MISSION KANDAHAR: 3 STARS. “melodrama and action are the movie’s reality.”
Gerard Butler is no stranger to action. On film he’s battled more terrorists than you can shake a stick at, and he once even took on a network of powerful of satellites gone amok.
His latest, “Mission Kandahar” (titled simply “Kandahar” in the United States), now playing in theatres, brings the action earthbound in a story based on the true experiences of screenwriter and former military intelligence officer, Mitchell LaFortune in Afghanistan in the aftermath of the Snowden leaks.
Butler is Tom Harris, a divorced MI5 military intelligence officer working undercover in Afghanistan circa 2021. He is a “total chameleon,” a man who disappears into the job as he poses as technician hired by their government to lay internet cable in the desert, all the while while gathering intelligence on the Taliban.
Just as he is about to end his mission, and head home to England to visit his daughter, an intelligence leak reveals his identity, location and mission goals. “Our cover is blown,” he says. “We leave in fifteen minutes.”
Exposed and in danger, he and his loyal Afghan interpreter and fixer (Navid Negahban) are trapped in hostile territory.
“No one is coming to rescue us,” Harris says, as he takes matters into his own hands to get the two of them across the 640 kilometers to an extraction point at an old CIA base in Kandahar Province before elite enemy forces can stop them. “The distance is not the main issue. It’s what’s in between.”
Butler, like Liam Neeson, makes very specific kinds of action films. With “Mission Kandahar” he filters the very real issue of securing safety for the Afghan citizens who worked alongside U.S. and NATO personnel for twenty years, through the lens of a Butler Action Flick. That means some defying-all-odds action, a loved one waiting at home for him to return, stereotypical baddies and lots of things that go boom.
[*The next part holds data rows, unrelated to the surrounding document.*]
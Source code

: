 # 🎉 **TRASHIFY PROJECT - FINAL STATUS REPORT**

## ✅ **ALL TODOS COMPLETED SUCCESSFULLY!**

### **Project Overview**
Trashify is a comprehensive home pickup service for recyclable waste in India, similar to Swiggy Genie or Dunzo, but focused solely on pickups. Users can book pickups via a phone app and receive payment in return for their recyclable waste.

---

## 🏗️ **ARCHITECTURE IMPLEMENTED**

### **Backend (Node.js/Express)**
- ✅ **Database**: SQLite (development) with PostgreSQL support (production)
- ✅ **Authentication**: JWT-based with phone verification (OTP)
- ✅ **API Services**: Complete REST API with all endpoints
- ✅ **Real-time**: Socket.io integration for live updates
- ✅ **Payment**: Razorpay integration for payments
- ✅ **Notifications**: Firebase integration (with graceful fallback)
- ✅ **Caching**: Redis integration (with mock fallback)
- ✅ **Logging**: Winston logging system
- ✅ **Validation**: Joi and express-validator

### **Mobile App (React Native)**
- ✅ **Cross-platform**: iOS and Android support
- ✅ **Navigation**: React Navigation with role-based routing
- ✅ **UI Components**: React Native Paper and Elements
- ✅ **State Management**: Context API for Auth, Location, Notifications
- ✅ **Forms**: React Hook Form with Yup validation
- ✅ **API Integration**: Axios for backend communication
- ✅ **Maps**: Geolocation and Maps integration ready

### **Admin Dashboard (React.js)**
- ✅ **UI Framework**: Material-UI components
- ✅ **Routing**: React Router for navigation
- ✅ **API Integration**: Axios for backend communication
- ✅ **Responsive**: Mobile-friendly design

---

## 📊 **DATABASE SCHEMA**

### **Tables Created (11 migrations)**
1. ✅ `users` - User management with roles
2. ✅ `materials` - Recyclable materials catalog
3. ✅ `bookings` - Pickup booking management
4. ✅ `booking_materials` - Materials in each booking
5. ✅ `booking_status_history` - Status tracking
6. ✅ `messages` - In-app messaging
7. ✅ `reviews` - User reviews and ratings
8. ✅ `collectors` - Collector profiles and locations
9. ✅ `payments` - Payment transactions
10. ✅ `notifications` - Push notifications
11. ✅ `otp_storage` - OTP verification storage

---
And, of course, there’s The Presence, the bulky Butler leading the action.
Often entertaining—see “Plane”—Butler’s movies exist in a world mostly untouched by reality, as though the golden era of direct-to-DVD action flicks never went away.
For better and for worse, “Mission Kandahar” fits that mold. The story’s real-life backdrop provides a canvas, but melodrama and action are the movie’s reality.